## Your instructions
Your output must match the records below character for character.

## Dataset

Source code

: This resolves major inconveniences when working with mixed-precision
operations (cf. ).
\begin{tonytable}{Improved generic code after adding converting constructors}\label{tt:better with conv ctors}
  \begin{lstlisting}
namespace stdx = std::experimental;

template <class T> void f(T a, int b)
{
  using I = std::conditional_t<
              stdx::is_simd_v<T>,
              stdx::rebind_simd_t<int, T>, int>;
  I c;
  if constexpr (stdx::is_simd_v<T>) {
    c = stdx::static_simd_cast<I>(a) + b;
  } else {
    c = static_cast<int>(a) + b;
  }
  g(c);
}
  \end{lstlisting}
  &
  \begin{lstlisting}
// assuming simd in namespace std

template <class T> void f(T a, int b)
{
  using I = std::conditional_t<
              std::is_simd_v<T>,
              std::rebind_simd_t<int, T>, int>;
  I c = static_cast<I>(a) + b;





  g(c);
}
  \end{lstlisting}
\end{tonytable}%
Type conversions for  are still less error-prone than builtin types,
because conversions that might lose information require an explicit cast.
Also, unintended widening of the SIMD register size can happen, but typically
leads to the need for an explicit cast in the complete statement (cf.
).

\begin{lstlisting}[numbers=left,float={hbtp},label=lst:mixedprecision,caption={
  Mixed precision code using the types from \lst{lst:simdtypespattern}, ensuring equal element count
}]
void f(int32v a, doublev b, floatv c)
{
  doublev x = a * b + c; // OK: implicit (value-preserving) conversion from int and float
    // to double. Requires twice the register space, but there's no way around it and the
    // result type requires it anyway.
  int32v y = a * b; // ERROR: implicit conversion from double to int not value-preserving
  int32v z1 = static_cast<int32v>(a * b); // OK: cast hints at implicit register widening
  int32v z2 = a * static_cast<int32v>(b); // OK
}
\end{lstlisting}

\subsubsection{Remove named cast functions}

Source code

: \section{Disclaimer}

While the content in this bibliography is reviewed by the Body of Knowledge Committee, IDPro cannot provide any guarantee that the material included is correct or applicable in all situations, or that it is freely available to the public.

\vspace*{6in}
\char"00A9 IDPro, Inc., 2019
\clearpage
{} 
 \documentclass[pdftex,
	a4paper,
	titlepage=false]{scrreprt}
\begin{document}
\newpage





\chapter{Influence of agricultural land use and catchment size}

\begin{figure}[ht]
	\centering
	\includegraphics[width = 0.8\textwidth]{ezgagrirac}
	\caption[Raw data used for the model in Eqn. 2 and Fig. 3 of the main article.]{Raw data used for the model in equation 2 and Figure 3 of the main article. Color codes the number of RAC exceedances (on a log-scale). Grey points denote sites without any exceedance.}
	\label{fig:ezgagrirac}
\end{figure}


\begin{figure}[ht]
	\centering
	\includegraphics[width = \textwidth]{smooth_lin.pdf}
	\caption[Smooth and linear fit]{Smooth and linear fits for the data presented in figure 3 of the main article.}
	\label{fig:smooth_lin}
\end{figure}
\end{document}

## Task result
Source code

: This resolves major inconveniences when working with mixed-precision
operations (cf. ).
\begin{tonytable}{Improved generic code after adding converting constructors}\label{tt:better with conv ctors}
  \begin{lstlisting}
namespace stdx = std::experimental;

template <class T> void f(T a, int b)
{
  using I = std::conditional_t<
              stdx::is_simd_v<T>,
              stdx::rebind_simd_t<int, T>, int>;
  I c;
  if constexpr (stdx::is_simd_v<T>) {
    c = stdx::static_simd_cast<I>(a) + b;
  } else {
    c = static_cast<int>(a) + b;
  }
  g(c);
}
  \end{lstlisting}
  &
  \begin{lstlisting}
// assuming simd in namespace std

template <class T> void f(T a, int b)
{
  using I = std::conditional_t<
              std::is_simd_v<T>,
              std::rebind_simd_t<int, T>, int>;
  I c = static_cast<I>(a) + b;





  g(c);
}
  \end{lstlisting}
\end{tonytable}%
Type conversions for  are still less error-prone than builtin types,
because conversions that might lose information require an explicit cast.
Also, unintended widening of the SIMD register size can happen, but typically
leads to the need for an explicit cast in the complete statement (cf.
).

\begin{lstlisting}[numbers=left,float={hbtp},label=lst:mixedprecision,caption={
  Mixed precision code using the types from \lst{lst:simdtypespattern}, ensuring equal element count
}]
void f(int32v a, doublev b, floatv c)
{
  doublev x = a * b + c; // OK: implicit (value-preserving) conversion from int and float
    // to double. Requires twice the register space, but there's no way around it and the
    // result type requires it anyway.
  int32v y = a * b; // ERROR: implicit conversion from double to int not value-preserving
  int32v z1 = static_cast<int32v>(a * b); // OK: cast hints at implicit register widening
  int32v z2 = a * static_cast<int32v>(b); // OK
}
\end{lstlisting}

\subsubsection{Remove named cast functions}

Source code

: \section{Disclaimer}

While the content in this bibliography is reviewed by the Body of Knowledge Committee, IDPro cannot provide any guarantee that the material included is correct or applicable in all situations, or that it is freely available to the public.

\vspace*{6in}
\char"00A9 IDPro, Inc., 2019
\clearpage
{} 
 \documentclass[pdftex,
	a4paper,
	titlepage=false]{scrreprt}
\begin{document}
\newpage





\chapter{Influence of agricultural land use and catchment size}

\begin{figure}[ht]
	\centering
	\includegraphics[width = 0.8\textwidth]{ezgagrirac}
	\caption[Raw data used for the model in Eqn. 2 and Fig. 3 of the main article.]{Raw data used for the model in equation 2 and Figure 3 of the main article. Color codes the number of RAC exceedances (on a log-scale). Grey points denote sites without any exceedance.}
	\label{fig:ezgagrirac}
\end{figure}


\begin{figure}[ht]
	\centering
	\includegraphics[width = \textwidth]{smooth_lin.pdf}
	\caption[Smooth and linear fit]{Smooth and linear fits for the data presented in figure 3 of the main article.}
	\label{fig:smooth_lin}
\end{figure}
\end{document}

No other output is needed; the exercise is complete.